(Beginning of LISTED RECORDS)

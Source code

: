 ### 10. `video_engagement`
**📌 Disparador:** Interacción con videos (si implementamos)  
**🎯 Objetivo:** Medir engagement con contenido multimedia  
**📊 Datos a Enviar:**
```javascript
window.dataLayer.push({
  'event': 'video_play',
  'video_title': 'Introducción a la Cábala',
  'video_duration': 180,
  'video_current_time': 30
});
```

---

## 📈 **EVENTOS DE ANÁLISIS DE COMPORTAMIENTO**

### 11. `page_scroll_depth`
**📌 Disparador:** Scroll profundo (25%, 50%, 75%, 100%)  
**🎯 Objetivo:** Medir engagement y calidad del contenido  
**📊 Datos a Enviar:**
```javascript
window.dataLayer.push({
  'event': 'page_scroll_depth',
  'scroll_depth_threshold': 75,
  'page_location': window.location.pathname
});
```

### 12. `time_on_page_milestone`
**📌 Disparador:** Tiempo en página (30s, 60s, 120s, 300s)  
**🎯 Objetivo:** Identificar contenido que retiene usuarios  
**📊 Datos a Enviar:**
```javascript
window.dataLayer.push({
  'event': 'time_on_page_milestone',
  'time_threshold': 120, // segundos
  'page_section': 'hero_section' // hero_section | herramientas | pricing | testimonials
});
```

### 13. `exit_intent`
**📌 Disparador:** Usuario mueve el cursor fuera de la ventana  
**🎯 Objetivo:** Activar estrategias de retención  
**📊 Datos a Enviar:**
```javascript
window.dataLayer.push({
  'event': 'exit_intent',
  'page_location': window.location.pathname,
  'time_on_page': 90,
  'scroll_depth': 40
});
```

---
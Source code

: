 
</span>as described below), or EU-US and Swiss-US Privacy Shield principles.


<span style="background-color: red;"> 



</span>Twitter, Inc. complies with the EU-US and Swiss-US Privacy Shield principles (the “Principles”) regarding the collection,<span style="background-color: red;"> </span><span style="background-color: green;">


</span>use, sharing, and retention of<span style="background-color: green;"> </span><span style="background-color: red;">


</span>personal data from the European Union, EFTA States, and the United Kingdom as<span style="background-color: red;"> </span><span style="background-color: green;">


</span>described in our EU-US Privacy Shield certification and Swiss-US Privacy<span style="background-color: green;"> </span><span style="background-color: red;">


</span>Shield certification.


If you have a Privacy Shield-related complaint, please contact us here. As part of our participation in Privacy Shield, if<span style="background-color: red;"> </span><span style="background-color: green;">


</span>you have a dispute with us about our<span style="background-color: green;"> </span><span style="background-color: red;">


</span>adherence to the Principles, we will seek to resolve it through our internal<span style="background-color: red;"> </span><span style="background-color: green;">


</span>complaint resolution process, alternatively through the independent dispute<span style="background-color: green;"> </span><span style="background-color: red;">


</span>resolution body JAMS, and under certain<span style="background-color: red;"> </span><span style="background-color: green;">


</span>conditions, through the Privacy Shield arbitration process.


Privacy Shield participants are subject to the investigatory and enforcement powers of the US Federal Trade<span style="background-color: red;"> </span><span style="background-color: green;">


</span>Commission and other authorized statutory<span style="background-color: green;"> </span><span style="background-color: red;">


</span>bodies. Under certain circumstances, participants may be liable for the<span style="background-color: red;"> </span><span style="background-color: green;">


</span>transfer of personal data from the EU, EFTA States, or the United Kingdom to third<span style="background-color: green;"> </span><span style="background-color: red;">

(End of LISTED RECORDS)

Only one stretch of the data above is needed. Restate it word for word, from the line containing "</span>as described below), or" through the line containing "</span>described in our", both ends included.

</span>as described below), or EU-US and Swiss-US Privacy Shield principles.


<span style="background-color: red;"> 



</span>Twitter, Inc. complies with the EU-US and Swiss-US Privacy Shield principles (the “Principles”) regarding the collection,<span style="background-color: red;"> </span><span style="background-color: green;">


</span>use, sharing, and retention of<span style="background-color: green;"> </span><span style="background-color: red;">


</span>personal data from the European Union, EFTA States, and the United Kingdom as<span style="background-color: red;"> </span><span style="background-color: green;">


</span>described in our EU-US Privacy Shield certification and Swiss-US Privacy<span style="background-color: green;"> </span><span style="background-color: red;">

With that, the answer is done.